Stored dataset items:

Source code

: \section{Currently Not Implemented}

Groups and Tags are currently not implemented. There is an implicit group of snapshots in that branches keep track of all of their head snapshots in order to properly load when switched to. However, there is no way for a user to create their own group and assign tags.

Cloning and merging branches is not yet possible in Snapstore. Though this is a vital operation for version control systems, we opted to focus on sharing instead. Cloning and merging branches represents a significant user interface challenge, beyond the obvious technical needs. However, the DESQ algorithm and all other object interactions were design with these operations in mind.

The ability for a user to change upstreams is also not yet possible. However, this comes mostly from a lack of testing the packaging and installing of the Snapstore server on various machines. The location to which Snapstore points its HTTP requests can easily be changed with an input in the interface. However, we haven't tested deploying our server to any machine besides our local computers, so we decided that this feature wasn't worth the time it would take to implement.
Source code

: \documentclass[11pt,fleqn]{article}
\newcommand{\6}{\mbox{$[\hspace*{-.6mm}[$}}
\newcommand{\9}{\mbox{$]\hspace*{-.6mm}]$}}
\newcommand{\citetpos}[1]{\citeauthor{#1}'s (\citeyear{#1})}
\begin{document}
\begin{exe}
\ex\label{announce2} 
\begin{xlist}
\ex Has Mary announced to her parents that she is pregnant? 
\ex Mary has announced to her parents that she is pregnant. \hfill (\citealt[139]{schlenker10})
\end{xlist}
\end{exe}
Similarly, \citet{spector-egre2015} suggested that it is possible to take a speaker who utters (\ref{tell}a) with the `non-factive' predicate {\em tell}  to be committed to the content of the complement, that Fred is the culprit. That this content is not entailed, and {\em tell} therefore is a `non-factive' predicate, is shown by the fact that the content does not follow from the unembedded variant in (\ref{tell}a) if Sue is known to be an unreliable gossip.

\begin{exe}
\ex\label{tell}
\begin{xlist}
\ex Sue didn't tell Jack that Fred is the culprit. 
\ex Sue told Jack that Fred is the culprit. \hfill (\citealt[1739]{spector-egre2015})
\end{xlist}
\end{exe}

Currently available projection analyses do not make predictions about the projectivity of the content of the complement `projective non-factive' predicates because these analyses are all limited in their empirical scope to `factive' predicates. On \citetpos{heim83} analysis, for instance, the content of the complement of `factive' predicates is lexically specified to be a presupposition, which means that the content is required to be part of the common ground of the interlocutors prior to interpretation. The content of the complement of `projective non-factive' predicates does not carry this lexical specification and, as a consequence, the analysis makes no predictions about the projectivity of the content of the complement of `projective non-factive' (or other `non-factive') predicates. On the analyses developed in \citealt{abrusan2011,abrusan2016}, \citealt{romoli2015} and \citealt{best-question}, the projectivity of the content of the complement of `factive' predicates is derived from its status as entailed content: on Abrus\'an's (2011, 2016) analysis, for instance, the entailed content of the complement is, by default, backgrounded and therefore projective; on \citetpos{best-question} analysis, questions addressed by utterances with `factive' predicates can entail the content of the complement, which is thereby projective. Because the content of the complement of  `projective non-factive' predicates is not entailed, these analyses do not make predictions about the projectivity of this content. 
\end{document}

*WORK REQUEST*: Please show all lines from the entries that contain the word "mbox".

*EXERCISE RESULT*:
\newcommand{\6}{\mbox{$[\hspace*{-.6mm}[$}}
\newcommand{\9}{\mbox{$]\hspace*{-.6mm}]$}}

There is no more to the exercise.